Part IV — Directive Principles of State Policy:

  • Borrowed from the Irish Constitution
  • Article 38: State to promote welfare of people by securing social order
  • Article 39: Certain principles of policy to be followed by the state (equality, prevention of concentration of wealth)
  • Article 40: Village panchayats (self-government)
  • Article 45: Free and compulsory education for children
  • Article 48: Agriculture and animal husbandry

Part IV-A — Fundamental Duties (added 1976):

  • Article 51A: 10 fundamental duties for citizens
  • Including: abide by Constitution, cherish noble ideals, protect sovereignty, defend country, promote harmony

Articles and Schedules — Important Numbers

FeatureArticle/Schedule
Amendment ProcedureArticle 368
Emergency ProvisionsArticles 352-360
President’s Rule in StatesArticle 356
Federal Structure (Lists)Seventh Schedule
Panchayat ProvisionsArticle 243, Ninth Schedule
Fundamental DutiesArticle 51A
Official LanguageArticles 343-351

Important Landmark Cases Born from the Making

** Kesavananda Bharati vs State of Kerala (1973) — the “Basic Structure” doctrine:** Though decided after the Constitution was made, this case defined what the Constitution truly meant. The Supreme Court held that Parliament cannot amend the “Basic Structure” of the Constitution (which includes federalism, secularism, fundamental rights, etc.). This effectively restrained the constituent power and made the Constitution’s framework unalterable in its essence.

** Minerva Mills vs Union of India (1980):** Struck down the 42nd Amendment’s clause that said Parliament could amend any part of the Constitution — reinforced Basic Structure doctrine.

Common Pitfalls in KPSC KAS

  1. “Father of the Indian Constitution” vs “Chairman of the Drafting Committee”: Ambedkar is both — but the specific title is “Chairman of the Drafting Committee.” B.N. Rau was the Legal Advisor who prepared the initial draft.
  2. Date of adoption vs Date of commencement: 26 November 1949 (adopted) ≠ 26 January 1950 (came into force).

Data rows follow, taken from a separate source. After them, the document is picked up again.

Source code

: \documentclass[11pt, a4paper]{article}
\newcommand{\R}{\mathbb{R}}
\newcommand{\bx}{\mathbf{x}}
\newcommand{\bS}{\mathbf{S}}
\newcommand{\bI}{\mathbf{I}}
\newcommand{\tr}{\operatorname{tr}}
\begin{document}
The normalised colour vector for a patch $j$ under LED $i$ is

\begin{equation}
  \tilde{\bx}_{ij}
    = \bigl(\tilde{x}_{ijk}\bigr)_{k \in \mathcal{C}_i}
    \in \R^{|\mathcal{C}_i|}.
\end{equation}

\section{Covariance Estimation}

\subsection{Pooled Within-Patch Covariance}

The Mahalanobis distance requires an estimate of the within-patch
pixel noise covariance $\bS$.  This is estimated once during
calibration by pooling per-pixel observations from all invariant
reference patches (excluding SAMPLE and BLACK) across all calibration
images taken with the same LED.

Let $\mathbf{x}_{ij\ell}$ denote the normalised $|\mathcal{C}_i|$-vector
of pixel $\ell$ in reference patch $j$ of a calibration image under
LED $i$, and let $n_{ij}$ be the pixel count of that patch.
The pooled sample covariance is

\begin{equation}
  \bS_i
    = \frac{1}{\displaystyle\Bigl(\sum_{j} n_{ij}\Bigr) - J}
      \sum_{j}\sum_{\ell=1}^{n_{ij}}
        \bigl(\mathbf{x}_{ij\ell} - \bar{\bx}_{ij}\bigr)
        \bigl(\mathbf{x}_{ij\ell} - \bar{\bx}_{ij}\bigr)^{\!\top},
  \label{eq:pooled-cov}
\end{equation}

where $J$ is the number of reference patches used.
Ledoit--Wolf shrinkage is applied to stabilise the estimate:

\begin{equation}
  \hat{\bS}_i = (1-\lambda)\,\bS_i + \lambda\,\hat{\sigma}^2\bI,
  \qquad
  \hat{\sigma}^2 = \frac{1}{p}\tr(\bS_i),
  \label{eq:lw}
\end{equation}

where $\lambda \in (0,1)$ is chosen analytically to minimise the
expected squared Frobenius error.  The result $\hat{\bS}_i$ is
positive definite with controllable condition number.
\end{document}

Both are important.
  3. Objective Resolution moved by Nehru (not Ambedkar) — Ambedkar chaired the Drafting Committee; Nehru moved the foundational resolution.
  4. DPSP from Irish Constitution — students often confuse this with the US Bill of Rights. DPSP is Irish.
  5. Emergency provisions modeled on 1935 Act — not from the US or UK.
  6. Sarojini Naidu was acting President of the Constituent Assembly (not a formal role she held, but she did preside over sessions when Rajendra Prasad was absent).
  7. Right to property was removed as a fundamental right — it was Article 31; now Article 300A. This is a frequently tested point.